E pergunto ainda: uma vez que o novo director só virá em Setembro de 2008, o que vai acontecer até lá? Concretamente, quem vai gerir o final desta temporada? E como vai ser a temporada 2007-08? Está garantida a continuidade do “Anel”, do qual faltam ainda levar à cena as duas últimas partes? Tudo questões por responder.

Se somarmos a esta decisão desastrosa o fim da “Festa da Música” no CCB, concluímos que mesmo o pouco de bom que ainda existia na música em Portugal está a ser destruído.

O que se seguirá?

quinta-feira, março 08, 2007

50 ANOS DA RTP

Eu, que pouco vejo televisão, acompanhei com alguma atenção os programas que entre sábado e ontem assinalaram os 50 anos da RTP.

A RTP faz parte da história portuguesa dos últimos 50 anos, e por extensão das nossas vidas. Deixando passar esta declaração de banalidade sentimentalista, o certo é que a emoção é quase inevitável perante algumas imagens e sons que por nós passaram, bem como por rever rostos conhecidos hoje com as marcas de mais dez, vinte ou trinta anos de idade.

Nada tenho contra a existência das televisões generalistas privadas. A mim, pessoalmente, pouco ou nada me acrescentaram, a não ser terem inventado a Catarina Furtado, mas até ela agora está na RTP (nunca percebi como se pode colocar a Bárbara Guimarães ao nível de Catarina, a Grande). Fora isso, nada a assinalar (ah!, e a minha melhor amiga também trabalha numa privada, quase me esquecia).

Sou dos que penso que a existência de um serviço público de televisão é útil, e creio que com altos e baixos, umas vezes melhor outras pior, a RTP tem cumprido a sua missão.

O pior da RTP tem sido alguma incapacidade de manter total independência face ao poder político. Mas aí as privadas não estão melhor; se não são dependentes do poder político, são-no do económico e dos grupos de pressão que as condicionam. E com menor visibilidade e controlo pelos cidadãos do que o poder oficial.

Outro aspecto a criticar é a tentação actual dos serviços informativos de acompanharem a moda populista das notícias do “neto que bateu na avó" e do “sr. Joaquim que não tem água em casa há 20 anos”. Tudo isto poderá ter cabimento em magazines, mas não num serviço noticioso de horário nobre.
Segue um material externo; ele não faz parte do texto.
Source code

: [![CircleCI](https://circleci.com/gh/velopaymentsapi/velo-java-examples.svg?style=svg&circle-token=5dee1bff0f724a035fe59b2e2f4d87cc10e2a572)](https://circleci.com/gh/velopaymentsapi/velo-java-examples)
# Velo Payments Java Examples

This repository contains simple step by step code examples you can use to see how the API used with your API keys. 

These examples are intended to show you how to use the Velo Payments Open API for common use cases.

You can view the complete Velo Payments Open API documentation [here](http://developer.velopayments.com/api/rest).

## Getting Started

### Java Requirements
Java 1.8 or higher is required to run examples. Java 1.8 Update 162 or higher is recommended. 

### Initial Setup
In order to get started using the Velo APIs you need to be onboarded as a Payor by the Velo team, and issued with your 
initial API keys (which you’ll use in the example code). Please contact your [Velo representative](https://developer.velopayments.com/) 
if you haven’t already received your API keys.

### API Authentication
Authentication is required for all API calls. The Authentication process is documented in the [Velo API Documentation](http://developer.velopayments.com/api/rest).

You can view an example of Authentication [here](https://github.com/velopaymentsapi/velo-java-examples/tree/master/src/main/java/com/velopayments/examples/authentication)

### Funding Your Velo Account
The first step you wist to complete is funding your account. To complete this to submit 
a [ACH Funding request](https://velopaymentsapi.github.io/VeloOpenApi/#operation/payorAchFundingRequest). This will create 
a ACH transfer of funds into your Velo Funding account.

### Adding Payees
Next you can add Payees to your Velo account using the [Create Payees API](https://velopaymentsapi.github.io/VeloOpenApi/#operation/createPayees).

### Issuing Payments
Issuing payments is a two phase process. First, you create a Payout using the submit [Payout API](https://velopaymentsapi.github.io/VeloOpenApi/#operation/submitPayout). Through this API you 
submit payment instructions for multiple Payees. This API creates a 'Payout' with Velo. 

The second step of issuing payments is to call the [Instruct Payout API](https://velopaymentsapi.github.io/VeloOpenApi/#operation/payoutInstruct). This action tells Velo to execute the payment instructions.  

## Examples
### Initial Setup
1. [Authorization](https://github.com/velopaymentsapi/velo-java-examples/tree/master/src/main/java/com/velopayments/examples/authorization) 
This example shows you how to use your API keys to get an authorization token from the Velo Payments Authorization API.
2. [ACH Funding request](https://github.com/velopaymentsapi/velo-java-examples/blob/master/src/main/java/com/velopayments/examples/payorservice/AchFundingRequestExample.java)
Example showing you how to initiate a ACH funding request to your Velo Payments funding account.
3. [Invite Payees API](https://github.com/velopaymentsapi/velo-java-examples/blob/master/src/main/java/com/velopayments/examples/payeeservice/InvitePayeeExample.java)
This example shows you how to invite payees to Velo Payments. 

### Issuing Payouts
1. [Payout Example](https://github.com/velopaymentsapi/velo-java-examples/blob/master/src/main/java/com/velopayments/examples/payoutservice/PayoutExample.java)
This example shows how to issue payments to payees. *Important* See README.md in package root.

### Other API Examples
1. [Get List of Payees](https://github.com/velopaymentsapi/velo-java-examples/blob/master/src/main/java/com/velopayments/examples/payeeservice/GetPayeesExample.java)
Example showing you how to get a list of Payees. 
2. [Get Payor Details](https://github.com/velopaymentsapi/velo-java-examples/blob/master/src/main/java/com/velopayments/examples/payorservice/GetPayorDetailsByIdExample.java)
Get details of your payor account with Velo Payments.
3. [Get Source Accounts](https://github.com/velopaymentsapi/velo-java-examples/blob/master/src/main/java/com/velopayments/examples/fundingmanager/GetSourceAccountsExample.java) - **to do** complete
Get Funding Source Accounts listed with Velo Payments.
E lamento também a perca de independência, quer em termos de formato quer de conteúdo, dos serviços noticiosos da RTP2 face aos da RTP1. Que saudades dos tempos em que, mesmo quando a RTP1 servia obedientemente o poder, na RTP2 se tinham os melhores e mais independentes serviços noticiosos do país.

Para mim, o modelo de serviço público asssenta em num canal generalista, vocacionado para programas essencialmente destinado ao grande público, e um canal a que chamaria “multi-temático”, ou seja, que nele existam programas destinados a públicos minoritários e especializados, mas com a variedade necessária para que no conjunto de todos esses públicos se atinja também o maior número possível de pessoas.

O canal generalista deve ter boa informação, entrevistas políticas, séries de qualidade, produção própria em língua portuguesa. Deve oferecer tudo o que uma televisão generalista oferece, mas sem cair na boçalidade e vulgaridade. Mesmo no campo do “entretenimento familiar” há medidas possíveis de qualidade.

O segundo canal (nunca me hei-de desabituar de o chamar assim) continuaria na linha do que tem sido a sua actuação ao longo dos anos. Devem estar aqui as séries menos dirigidas ao grande público, a divulgação cultural, a divulgação científica e técnica (que tem estado bastante ausente), a ópera, o bailado, o teatro, o cinema “não mainstream”, e também porque não o desporto radical, a banda desenhada, a tauromaquia, a filatelia, a numismática, etc.

Tudo pesado, fico contente por existir a RTP.